__Your task__: Report every line in the records below that holds the word "tiempo".

(Saved data entries)

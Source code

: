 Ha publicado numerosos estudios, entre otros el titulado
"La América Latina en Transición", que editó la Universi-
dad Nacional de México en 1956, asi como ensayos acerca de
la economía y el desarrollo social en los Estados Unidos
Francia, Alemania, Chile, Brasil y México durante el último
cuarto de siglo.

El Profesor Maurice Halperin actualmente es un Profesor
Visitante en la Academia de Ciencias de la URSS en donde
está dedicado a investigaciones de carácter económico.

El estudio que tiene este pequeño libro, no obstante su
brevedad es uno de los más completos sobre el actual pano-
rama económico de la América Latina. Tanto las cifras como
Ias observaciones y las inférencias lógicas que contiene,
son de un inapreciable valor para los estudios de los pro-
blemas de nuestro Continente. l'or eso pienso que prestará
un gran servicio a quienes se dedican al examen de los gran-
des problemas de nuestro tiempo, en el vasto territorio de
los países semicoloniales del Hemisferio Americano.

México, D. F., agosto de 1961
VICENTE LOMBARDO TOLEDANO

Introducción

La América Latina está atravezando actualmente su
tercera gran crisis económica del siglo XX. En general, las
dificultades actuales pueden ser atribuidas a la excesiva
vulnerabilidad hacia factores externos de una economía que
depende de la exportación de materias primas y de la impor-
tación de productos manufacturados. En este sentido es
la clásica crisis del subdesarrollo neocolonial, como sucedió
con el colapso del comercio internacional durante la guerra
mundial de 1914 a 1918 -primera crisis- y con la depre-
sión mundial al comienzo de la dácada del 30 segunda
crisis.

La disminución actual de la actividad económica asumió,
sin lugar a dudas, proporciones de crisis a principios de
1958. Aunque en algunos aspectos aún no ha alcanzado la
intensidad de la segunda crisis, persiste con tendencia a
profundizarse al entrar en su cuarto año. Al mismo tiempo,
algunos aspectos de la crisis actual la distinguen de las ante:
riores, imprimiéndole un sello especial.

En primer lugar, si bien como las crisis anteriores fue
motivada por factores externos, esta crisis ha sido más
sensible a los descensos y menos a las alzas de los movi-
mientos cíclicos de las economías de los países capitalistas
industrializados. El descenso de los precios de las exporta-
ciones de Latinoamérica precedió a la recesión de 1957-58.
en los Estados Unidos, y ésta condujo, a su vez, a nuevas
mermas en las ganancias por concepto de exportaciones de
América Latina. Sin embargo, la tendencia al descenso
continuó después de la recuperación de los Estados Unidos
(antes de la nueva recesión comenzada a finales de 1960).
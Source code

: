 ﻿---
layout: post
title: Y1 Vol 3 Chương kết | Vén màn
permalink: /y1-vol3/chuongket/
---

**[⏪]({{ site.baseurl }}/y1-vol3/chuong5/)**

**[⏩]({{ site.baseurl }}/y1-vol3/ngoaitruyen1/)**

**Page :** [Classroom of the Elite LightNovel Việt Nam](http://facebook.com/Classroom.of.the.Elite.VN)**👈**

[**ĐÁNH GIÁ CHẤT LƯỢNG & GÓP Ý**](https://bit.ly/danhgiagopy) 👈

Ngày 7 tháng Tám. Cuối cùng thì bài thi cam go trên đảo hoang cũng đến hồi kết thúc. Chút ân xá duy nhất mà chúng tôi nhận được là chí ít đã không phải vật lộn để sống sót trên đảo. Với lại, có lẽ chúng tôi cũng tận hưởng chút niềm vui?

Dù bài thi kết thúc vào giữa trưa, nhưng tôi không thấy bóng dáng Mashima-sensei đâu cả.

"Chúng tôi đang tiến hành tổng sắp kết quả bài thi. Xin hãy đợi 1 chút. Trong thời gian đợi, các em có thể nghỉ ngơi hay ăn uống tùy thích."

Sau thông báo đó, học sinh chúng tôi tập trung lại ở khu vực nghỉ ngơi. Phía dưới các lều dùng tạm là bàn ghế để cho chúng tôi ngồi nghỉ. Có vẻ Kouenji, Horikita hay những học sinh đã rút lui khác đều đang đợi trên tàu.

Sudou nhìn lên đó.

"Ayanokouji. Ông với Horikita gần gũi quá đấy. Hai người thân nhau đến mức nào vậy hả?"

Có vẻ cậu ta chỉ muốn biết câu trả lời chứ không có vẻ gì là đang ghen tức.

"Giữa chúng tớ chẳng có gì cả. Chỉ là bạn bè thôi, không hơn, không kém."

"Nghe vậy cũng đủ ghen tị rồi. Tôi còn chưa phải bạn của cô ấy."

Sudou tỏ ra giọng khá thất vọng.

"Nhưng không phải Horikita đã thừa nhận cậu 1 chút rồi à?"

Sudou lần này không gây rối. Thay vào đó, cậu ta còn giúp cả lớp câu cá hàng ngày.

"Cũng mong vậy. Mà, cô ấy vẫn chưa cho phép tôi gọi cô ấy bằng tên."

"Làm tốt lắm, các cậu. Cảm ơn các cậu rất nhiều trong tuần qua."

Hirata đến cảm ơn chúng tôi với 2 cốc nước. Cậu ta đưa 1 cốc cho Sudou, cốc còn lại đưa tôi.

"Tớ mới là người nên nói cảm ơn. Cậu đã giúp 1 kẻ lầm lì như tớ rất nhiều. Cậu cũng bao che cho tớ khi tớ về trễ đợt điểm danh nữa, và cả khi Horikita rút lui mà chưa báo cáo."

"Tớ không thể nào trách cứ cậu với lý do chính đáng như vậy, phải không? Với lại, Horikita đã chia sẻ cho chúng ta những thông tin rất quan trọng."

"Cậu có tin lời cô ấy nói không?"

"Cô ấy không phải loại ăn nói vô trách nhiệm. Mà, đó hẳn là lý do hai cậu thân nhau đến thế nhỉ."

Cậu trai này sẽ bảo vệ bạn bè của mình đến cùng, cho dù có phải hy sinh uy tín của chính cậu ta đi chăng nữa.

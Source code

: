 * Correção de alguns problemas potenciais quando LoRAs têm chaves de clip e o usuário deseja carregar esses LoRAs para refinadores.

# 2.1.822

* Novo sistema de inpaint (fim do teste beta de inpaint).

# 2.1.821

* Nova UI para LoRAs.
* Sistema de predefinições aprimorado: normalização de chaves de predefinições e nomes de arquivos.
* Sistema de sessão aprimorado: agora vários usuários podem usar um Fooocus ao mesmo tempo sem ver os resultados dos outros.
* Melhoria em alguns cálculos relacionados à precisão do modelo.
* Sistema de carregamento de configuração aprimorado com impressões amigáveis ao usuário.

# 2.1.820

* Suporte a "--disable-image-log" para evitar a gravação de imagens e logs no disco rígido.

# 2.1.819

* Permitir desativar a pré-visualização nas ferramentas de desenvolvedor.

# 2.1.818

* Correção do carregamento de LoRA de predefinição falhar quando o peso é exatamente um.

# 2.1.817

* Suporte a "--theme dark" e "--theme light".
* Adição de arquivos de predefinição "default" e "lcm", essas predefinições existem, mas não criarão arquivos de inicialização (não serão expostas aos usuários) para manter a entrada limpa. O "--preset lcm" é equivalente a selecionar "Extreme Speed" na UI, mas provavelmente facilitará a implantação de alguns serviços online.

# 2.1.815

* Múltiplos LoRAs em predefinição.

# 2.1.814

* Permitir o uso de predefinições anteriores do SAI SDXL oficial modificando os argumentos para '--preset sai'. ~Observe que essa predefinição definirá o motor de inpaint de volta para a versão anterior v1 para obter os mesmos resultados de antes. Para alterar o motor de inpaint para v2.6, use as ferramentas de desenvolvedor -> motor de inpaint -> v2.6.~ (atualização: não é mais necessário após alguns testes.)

__Solved problem__:
des problemas de nuestro tiempo, en el vasto territorio de
profundizarse al entrar en su cuarto año. Al mismo tiempo,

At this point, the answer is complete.